“Nevis was – and still is to some extent – undiscovered and off the beaten path, so she could have come here without being inundated with paparazzi,” Hoffman comments. He wasn’t there back then, but some of his staff were. “They talk about how down to earth she was and very outgoing. She used to play cricket on Pinneys beach with her boys. It was a last minute arrangement and she didn’t hire out the hotel exclusively for herself, so there were other guests staying here too. But the restaurant was closed to outside bookings so that no one else could walk in.”
Diana’s former bodyguard, Ken Wharfe, also has some memories of the princess’s time at Montpelier, as recounted in his book Diana: Closely Guarded Secret. Harry and William, then aged eight and 10, would race nine-inch-long toads in the Nevis Toad Derby. “Harry particularly loved the place. It was not a five-star venue, but unique in so many ways. Rugged beaches and journeys in an open-top battered Toyota truck,” Wharfe wrote.
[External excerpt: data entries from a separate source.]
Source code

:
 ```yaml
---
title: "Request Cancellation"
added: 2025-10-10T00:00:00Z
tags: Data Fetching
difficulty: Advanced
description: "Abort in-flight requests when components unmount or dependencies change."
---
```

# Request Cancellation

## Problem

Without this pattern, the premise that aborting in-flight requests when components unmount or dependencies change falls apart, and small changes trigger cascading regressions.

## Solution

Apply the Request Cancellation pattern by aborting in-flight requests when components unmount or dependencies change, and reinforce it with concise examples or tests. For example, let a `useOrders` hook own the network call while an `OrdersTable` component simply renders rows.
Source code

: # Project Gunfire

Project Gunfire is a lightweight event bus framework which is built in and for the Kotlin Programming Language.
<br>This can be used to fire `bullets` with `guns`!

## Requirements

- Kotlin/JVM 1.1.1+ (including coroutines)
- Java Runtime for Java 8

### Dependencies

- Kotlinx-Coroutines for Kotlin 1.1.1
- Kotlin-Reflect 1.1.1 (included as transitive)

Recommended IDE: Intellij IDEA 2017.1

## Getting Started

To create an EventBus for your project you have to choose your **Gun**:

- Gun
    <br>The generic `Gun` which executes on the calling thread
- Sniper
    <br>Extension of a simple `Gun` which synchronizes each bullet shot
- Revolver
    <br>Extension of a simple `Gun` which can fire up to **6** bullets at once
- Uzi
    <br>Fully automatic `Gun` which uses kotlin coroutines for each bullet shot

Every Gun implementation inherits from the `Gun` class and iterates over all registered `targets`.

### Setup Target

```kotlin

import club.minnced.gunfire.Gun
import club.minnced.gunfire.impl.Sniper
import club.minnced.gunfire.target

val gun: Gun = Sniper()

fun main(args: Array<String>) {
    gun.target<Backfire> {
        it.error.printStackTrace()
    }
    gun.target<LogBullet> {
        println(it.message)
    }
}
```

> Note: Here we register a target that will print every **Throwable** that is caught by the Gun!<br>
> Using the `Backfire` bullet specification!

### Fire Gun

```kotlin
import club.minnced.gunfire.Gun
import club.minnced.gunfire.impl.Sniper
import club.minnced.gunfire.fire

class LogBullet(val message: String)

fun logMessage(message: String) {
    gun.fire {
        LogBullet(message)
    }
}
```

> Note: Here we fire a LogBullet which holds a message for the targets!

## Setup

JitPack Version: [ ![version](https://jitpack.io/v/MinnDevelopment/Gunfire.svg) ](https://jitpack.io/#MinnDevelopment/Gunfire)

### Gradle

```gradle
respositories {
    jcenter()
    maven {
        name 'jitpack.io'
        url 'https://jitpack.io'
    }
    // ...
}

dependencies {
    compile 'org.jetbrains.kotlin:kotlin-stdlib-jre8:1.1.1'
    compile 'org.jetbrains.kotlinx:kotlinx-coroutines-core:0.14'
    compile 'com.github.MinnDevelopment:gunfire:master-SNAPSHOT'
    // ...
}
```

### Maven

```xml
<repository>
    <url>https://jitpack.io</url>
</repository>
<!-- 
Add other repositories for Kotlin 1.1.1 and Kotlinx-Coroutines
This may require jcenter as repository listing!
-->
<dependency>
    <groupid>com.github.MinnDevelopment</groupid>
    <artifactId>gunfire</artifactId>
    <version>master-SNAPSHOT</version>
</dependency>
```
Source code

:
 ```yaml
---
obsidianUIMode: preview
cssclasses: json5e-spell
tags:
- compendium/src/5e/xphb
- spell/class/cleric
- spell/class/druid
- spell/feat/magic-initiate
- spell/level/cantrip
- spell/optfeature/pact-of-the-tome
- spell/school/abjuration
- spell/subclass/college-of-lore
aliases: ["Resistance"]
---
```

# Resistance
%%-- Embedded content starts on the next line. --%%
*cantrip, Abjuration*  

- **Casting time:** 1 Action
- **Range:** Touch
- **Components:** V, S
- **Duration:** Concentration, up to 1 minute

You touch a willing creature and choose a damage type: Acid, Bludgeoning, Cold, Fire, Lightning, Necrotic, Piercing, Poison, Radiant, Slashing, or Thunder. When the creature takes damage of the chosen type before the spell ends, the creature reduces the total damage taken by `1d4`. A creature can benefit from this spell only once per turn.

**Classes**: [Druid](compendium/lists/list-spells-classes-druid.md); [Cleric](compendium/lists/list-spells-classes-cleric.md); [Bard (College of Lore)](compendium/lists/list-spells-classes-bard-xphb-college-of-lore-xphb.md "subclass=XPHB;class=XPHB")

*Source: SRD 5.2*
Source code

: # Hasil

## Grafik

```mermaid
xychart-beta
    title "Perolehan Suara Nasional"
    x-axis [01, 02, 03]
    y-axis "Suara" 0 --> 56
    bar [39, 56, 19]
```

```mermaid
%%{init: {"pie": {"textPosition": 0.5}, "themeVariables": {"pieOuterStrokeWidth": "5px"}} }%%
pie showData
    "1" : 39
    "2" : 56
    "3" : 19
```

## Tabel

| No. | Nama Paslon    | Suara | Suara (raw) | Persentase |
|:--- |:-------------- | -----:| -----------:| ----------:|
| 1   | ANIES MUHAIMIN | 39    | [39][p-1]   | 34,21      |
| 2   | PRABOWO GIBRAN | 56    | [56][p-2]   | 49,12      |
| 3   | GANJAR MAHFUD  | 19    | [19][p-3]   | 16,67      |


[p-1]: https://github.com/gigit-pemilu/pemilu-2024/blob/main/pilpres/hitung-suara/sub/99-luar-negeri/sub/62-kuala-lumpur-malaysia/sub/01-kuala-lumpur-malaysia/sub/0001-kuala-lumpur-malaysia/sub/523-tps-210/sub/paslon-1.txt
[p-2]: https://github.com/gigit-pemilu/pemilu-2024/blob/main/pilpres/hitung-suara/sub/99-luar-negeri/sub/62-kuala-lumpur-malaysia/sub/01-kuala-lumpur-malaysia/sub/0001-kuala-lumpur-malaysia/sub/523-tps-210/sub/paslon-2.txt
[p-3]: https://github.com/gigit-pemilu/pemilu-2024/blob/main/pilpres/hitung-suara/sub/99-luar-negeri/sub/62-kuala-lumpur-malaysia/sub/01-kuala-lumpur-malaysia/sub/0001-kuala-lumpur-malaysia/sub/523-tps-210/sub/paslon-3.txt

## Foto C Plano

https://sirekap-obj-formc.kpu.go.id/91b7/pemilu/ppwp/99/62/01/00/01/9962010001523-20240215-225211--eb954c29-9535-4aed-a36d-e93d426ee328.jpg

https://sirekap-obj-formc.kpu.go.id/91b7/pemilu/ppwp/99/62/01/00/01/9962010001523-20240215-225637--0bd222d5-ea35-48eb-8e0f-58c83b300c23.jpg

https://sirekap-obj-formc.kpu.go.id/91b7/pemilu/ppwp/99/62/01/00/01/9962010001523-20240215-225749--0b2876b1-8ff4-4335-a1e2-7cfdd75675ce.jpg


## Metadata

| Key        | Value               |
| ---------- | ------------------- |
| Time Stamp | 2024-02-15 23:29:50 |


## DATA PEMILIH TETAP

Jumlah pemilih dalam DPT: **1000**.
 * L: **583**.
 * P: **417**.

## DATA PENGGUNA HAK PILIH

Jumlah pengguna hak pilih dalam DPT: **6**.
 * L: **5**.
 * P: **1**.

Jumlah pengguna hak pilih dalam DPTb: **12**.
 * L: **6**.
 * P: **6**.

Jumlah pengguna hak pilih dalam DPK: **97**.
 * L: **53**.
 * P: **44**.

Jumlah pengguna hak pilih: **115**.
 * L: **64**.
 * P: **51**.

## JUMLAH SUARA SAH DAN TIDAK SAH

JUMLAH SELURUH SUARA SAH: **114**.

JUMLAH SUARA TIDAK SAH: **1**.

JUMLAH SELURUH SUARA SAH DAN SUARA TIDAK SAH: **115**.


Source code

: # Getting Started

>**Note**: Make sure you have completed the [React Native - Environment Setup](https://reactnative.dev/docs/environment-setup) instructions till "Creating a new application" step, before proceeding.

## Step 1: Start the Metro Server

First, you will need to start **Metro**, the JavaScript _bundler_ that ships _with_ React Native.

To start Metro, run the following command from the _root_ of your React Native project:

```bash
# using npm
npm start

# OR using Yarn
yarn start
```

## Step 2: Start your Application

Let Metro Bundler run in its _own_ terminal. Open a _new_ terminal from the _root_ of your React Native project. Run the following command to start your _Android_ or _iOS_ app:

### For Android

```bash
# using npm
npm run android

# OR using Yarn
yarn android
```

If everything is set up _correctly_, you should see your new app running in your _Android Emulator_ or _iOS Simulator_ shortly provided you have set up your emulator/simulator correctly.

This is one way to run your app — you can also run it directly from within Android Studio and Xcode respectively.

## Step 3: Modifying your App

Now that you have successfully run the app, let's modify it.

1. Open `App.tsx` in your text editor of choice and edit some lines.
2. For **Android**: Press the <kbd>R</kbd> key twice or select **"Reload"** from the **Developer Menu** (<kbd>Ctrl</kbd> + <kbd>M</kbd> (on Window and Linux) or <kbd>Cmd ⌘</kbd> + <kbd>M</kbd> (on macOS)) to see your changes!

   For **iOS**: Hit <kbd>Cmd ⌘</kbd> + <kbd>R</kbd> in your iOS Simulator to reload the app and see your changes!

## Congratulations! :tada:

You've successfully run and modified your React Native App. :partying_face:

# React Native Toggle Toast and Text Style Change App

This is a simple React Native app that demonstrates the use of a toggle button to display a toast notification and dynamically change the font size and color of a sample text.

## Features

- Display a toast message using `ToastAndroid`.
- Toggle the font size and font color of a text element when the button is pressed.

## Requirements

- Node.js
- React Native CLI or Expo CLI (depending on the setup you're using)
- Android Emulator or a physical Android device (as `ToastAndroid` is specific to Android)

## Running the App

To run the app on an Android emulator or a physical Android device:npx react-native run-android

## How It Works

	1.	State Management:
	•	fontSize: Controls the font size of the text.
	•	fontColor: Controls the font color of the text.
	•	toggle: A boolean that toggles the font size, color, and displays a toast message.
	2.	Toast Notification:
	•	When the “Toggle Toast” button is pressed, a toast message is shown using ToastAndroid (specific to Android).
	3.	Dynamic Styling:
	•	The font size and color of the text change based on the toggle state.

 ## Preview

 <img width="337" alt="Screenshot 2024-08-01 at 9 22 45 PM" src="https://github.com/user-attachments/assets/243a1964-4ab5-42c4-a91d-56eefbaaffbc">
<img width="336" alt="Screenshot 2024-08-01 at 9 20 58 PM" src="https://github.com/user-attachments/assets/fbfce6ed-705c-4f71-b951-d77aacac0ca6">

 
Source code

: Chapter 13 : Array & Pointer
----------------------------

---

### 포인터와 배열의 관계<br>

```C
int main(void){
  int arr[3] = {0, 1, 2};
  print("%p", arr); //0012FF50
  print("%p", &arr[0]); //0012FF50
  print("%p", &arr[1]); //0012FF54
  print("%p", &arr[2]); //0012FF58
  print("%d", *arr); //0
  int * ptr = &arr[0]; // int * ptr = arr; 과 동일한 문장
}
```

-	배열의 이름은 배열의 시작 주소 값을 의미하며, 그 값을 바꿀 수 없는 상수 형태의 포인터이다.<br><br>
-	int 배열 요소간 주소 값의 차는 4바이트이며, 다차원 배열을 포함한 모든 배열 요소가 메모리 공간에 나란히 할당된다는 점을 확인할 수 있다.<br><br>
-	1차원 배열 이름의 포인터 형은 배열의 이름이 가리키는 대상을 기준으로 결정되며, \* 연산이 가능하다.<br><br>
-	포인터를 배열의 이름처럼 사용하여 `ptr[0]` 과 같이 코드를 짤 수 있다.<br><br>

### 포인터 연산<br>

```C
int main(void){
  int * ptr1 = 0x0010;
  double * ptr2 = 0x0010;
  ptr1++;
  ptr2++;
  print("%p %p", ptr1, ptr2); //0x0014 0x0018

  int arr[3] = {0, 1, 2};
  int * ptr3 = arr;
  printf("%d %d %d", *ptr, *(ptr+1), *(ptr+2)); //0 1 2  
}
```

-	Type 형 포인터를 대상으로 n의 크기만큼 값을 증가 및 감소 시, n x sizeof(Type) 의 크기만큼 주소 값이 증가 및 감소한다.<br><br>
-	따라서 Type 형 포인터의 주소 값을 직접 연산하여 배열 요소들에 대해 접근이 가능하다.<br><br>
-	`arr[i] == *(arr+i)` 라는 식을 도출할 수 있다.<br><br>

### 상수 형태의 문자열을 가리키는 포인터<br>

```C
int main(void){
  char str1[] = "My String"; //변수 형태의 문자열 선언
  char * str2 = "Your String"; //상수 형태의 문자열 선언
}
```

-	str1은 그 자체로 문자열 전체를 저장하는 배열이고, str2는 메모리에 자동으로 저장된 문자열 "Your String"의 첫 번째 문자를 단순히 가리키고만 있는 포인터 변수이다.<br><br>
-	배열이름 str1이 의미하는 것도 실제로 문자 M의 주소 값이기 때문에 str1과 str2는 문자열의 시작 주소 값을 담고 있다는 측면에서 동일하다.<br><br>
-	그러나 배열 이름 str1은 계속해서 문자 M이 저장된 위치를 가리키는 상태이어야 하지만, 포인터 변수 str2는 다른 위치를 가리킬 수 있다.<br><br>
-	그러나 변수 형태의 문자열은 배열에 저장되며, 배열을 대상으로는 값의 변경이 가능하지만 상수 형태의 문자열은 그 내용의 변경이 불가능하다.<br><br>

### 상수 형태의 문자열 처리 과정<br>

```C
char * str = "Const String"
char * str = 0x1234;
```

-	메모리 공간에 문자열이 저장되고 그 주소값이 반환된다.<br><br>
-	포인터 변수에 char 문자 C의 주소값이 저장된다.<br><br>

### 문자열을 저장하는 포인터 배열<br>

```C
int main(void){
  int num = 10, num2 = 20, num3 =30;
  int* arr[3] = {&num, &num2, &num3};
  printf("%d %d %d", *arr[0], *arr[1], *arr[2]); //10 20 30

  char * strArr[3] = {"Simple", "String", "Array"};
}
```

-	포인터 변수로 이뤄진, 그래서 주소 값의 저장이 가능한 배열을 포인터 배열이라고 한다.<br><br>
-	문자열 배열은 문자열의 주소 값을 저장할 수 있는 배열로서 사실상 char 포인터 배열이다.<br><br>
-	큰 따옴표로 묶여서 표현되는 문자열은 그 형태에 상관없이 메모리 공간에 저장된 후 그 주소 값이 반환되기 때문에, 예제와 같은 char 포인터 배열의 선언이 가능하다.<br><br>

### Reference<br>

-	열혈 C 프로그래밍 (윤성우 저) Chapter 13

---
In November 2016, when Harry toured the Caribbean, he returned to Nevis – this time to nurture turtles rather than race toads on the north coast of an island that looks like a child’s picture of paradise – a perfect triangle, with verdant, volcanic Nevis Peak rising at its centre, and just one road fringing the coastline.
Besides its beguiling natural beauty, the charm of Nevis – in particular in its quaint, pocket-sized capital of Charlestown – is that this is “old Caribbean”, says Hoffman. His parents struck upon the Montpelier estate – which sits on the south of the island, at the foot of Nevis Peak – when his late father, Lincoln, fancied a challenge after retiring from banking. “We ended up going after a dream, my wife Meredith and I, my mum and dad. We took on the adventure of trying to find a hotel to run as a family business and we saw the vision. It’s one of the few properties we saw in the Caribbean that had really good bones,” says Florida-based Hoffman.
His mother, Muffin, along with a staff of 30, is still full-time hands on with the running of the multi-award-winning hotel, which includes 19 sea-view bungalows, an old sugar mill, three restaurants, and a private beach. “But mum’s approaching 80 and she works seven days a week. My ability to get back is reduced as my life and family is in the US. We’ve owned the hotel for a long time and it’s time to pass the baton,” says Hoffman of the family’s thinking for putting the property on the market. He stresses that the hotel will remain in full operation, and all bookings will continue unhindered. The family is in no hurry to sell; whether it takes six months or 10 years, it’s about finding the right person to take on the mantle.